Migo: Kwielice to bardzo niewygodny przeciwnik

migoKłos Moskorzyn doczekał się wygranej w Tymowej. Podopieczni Marka Migo, którym na boisku rywala grało się zawsze bardzo trudno, tym razem pokonali drużynę z Gminy Ścinawa 1:4. Kluczowa dla losów spotkania okazała się pierwsza połowa, po której Kłos prowadził 0:2.

– Myślę, że kluczowe jest to co powiedziałem zawodnikom przed meczem, że tutaj jest teren bardzo ciężki i musimy zagrać na spokoju, czyli z tyłu mocna obrona, przegranie piłki przez środek i później zagrana do przodu. Na pewno rywal mógł wykorzystać dwie sytuacje, które miał ale dobrze się spisał nasz bramkarz, który obronił te sytuacje. My mieliśmy trochę szczęścia przy bramce na 1:0, bo to taka bramka z niczego. Na 2:0 karny był ewidentny i sędzia nie popełnił żadnego błędu. Przeciwnik ma swoje sytuacje i jeżeli wykorzysta to może być różnie. – mówił w przerwie meczu Marek Migo, trener Kłosu Moskorzyn.

Szkolenioiec kontynuując swoją wypowiedź zwrócił uwagę, że Kłos zawsze miał problemy z wygrywaniem w Tymowej. Tym razem udało się ją przełamać i wywieźć z boiska rywala trzy punkty.

– Tymowa dla nas to trudny teren, bo Victoria u siebie gra zawsze dobrze. W historii, gdy przez lata mamy z nimi do czynienia to jeszcze tutaj nigdy nie wygraliśmy spotkania. Mieliśmy parę remisów ale nigdy nie było wygranej. – dodaje trener Kłosu.

Po rozegraniu piętnastu kolejek grupy I legnickiej B-klasy Kłos Moskorzyn jest wiceliderem i ma siedem punktów straty do lidera z Wiewierzy. Podopieczni Marka Migo muszą jednak patrzeć za siebie, bo tyle samo punktów co oni ma ich najbliższy rywal – Tęcza Kwielice.

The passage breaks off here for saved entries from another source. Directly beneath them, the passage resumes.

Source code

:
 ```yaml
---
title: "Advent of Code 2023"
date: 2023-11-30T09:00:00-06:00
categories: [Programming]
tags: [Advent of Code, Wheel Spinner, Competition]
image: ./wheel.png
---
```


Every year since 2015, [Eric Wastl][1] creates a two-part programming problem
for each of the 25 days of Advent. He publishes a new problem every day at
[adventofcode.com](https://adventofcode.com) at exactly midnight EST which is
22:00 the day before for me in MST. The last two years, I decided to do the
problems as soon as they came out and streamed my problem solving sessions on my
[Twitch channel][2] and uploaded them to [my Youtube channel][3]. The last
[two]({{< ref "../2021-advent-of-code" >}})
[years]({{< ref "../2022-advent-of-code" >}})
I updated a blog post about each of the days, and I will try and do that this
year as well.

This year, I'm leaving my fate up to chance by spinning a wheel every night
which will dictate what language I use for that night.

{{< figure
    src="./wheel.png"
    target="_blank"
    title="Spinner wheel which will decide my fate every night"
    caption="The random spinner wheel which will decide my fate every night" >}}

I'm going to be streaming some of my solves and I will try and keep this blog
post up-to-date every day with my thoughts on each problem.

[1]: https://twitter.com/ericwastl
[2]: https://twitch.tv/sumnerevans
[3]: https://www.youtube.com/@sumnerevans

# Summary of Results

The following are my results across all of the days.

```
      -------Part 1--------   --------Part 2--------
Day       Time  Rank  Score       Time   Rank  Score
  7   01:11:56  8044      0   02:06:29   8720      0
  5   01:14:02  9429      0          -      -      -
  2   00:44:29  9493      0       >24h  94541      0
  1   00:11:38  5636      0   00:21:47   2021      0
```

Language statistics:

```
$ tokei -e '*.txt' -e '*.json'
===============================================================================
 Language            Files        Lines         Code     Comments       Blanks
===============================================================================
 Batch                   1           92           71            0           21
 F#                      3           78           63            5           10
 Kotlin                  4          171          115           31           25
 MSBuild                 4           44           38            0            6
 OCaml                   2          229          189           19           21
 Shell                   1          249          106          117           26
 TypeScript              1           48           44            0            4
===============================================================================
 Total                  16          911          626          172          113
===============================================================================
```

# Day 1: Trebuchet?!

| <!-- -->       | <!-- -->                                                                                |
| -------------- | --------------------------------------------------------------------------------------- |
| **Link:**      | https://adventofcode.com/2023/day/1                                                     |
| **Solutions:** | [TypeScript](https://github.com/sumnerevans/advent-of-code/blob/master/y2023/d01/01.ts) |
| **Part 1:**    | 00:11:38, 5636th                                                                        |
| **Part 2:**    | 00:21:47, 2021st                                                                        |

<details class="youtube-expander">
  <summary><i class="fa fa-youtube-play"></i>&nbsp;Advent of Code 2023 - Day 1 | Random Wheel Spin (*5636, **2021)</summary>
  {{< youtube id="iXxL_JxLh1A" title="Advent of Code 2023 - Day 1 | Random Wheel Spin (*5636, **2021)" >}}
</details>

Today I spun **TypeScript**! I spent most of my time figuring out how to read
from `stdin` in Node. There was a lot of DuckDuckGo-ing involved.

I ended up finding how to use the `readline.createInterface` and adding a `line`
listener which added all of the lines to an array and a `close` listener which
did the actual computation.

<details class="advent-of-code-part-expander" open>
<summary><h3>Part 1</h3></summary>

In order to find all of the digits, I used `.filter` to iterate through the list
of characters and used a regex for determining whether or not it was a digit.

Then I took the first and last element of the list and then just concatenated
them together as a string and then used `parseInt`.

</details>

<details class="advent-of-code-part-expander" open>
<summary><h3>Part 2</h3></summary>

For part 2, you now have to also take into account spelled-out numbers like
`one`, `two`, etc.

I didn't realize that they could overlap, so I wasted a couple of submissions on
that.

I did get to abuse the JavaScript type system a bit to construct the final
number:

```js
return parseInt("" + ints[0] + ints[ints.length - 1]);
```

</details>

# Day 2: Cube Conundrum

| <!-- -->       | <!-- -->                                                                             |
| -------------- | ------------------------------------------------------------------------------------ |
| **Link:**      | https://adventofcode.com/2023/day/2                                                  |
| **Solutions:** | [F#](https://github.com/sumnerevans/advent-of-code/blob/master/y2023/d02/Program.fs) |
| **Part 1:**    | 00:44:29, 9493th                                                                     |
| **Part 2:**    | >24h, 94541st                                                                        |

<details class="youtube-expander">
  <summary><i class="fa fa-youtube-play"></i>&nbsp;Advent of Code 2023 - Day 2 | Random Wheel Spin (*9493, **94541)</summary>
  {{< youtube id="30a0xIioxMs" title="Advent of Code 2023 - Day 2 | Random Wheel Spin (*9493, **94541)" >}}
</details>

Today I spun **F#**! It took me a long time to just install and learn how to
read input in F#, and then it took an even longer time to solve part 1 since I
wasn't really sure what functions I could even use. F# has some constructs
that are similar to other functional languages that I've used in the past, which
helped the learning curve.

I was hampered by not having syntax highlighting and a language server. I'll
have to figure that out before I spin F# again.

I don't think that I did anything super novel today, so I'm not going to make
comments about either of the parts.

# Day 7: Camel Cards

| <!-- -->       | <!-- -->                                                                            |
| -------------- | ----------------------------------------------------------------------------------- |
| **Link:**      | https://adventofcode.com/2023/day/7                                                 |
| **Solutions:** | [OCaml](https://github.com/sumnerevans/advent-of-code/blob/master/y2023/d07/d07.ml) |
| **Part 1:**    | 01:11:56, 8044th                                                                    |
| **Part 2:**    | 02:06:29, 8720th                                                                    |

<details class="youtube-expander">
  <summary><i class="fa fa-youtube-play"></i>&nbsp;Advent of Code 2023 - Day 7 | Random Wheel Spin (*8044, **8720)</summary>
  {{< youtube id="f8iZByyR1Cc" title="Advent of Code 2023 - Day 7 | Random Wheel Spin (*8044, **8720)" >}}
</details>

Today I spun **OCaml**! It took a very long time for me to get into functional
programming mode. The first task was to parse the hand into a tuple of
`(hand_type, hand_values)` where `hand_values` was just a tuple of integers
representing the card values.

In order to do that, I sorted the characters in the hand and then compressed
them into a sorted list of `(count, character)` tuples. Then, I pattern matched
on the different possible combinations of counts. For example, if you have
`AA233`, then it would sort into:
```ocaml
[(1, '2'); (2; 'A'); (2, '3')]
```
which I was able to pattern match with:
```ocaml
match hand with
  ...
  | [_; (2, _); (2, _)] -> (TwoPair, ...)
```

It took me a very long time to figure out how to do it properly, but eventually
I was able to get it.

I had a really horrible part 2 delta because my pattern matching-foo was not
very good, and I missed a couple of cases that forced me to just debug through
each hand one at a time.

– Wiewierzanka na jesień nam odskoczyła i tutaj trudno będzie gonić. Natomiast jeśli chodzi o Kwielice to u nich jakoś mecze lepiej się nam układają niż u siebie. Tęcza gra naprawdę dobrze na wyjazdach i to jest taki przeciwnik bardzo niewygodny nie tylko dla Moskorzyna, ale dla wszystkich zespołów. Jest to taki przeciwnik, który może ten mecz wygrać i może też go przegrać. – kończy Marek Migo.